■ **YOUR INSTRUCTIONS**
Check every line below for the word "optimization" and show those that hold it.

■ **RECORDS SUPPLIED**

╔══

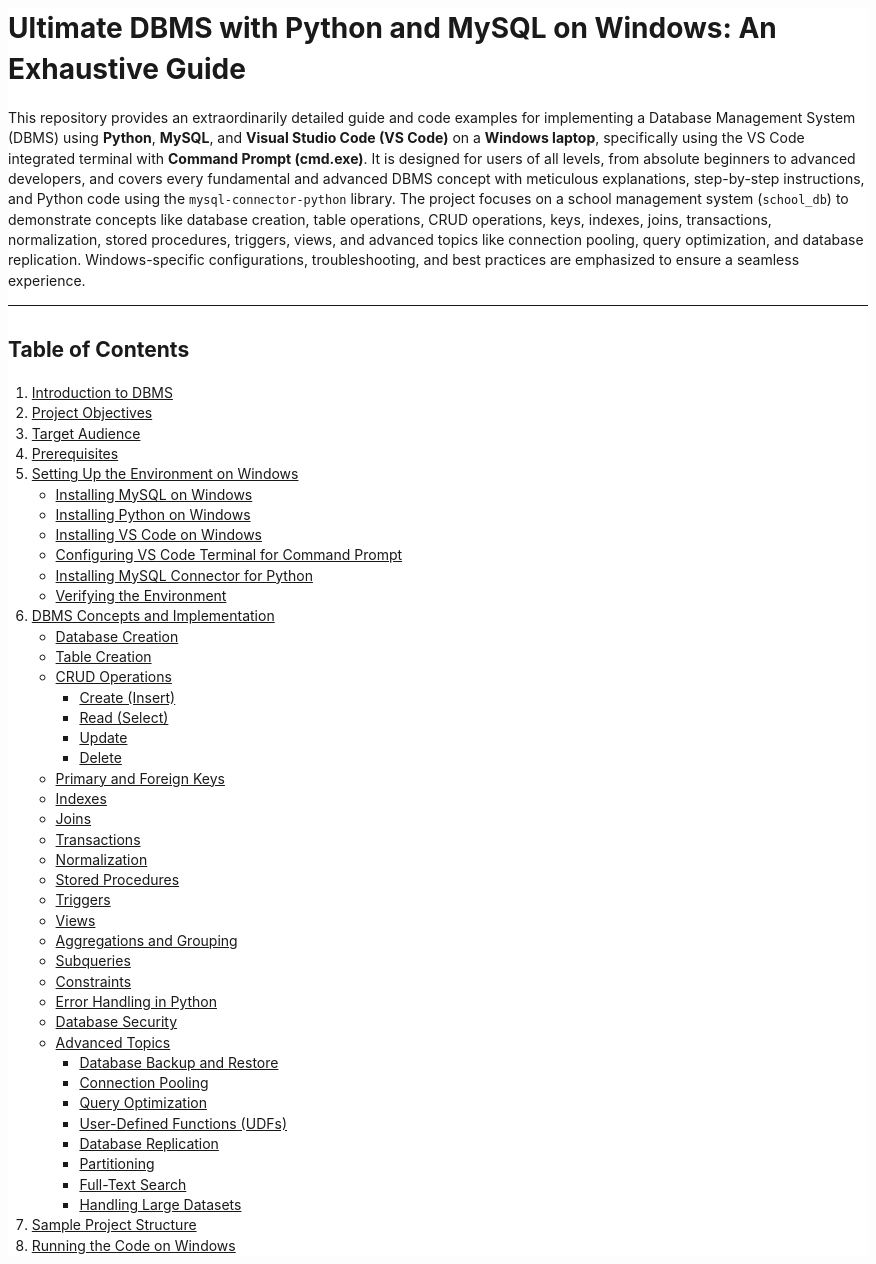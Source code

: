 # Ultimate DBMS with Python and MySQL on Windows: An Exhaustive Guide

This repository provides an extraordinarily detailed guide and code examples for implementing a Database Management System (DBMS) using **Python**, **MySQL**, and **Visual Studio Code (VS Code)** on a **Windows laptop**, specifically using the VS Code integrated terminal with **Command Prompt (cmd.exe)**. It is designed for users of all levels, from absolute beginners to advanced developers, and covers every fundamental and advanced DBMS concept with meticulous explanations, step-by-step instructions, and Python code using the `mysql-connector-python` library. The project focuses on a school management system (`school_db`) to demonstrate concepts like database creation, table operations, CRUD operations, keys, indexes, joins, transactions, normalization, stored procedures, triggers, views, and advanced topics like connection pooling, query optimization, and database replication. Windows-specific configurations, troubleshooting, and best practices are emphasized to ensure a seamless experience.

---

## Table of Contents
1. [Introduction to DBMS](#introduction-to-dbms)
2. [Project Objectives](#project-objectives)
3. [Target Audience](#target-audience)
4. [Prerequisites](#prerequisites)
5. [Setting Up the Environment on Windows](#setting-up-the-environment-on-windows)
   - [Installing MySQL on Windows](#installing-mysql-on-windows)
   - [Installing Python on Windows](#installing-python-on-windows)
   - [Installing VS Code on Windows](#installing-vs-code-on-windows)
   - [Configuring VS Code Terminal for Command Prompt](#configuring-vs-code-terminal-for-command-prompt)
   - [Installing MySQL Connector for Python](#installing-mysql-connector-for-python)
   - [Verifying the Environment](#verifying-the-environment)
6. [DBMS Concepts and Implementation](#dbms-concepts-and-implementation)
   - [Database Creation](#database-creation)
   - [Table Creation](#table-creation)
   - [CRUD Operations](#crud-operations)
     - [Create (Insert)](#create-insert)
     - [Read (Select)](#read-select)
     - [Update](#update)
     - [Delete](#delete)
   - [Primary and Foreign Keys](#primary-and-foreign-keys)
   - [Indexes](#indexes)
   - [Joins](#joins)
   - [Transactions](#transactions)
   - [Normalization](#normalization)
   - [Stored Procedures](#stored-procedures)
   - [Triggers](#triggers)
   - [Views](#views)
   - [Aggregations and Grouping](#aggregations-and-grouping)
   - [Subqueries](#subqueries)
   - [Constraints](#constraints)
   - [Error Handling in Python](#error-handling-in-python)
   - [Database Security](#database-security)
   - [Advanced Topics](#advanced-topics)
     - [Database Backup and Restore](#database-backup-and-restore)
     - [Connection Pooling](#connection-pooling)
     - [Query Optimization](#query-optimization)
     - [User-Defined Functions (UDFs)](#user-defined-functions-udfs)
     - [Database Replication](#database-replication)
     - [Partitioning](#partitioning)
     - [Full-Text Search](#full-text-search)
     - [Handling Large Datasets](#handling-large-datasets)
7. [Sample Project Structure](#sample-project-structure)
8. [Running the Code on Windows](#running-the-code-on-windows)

╚══

■ **ANSWER TO THE PROBLEM**
This repository provides an extraordinarily detailed guide and code examples for implementing a Database Management System (DBMS) using **Python**, **MySQL**, and **Visual Studio Code (VS Code)** on a **Windows laptop**, specifically using the VS Code integrated terminal with **Command Prompt (cmd.exe)**. It is designed for users of all levels, from absolute beginners to advanced developers, and covers every fundamental and advanced DBMS concept with meticulous explanations, step-by-step instructions, and Python code using the `mysql-connector-python` library. The project focuses on a school management system (`school_db`) to demonstrate concepts like database creation, table operations, CRUD operations, keys, indexes, joins, transactions, normalization, stored procedures, triggers, views, and advanced topics like connection pooling, query optimization, and database replication. Windows-specific configurations, troubleshooting, and best practices are emphasized to ensure a seamless experience.
     - [Query Optimization](#query-optimization)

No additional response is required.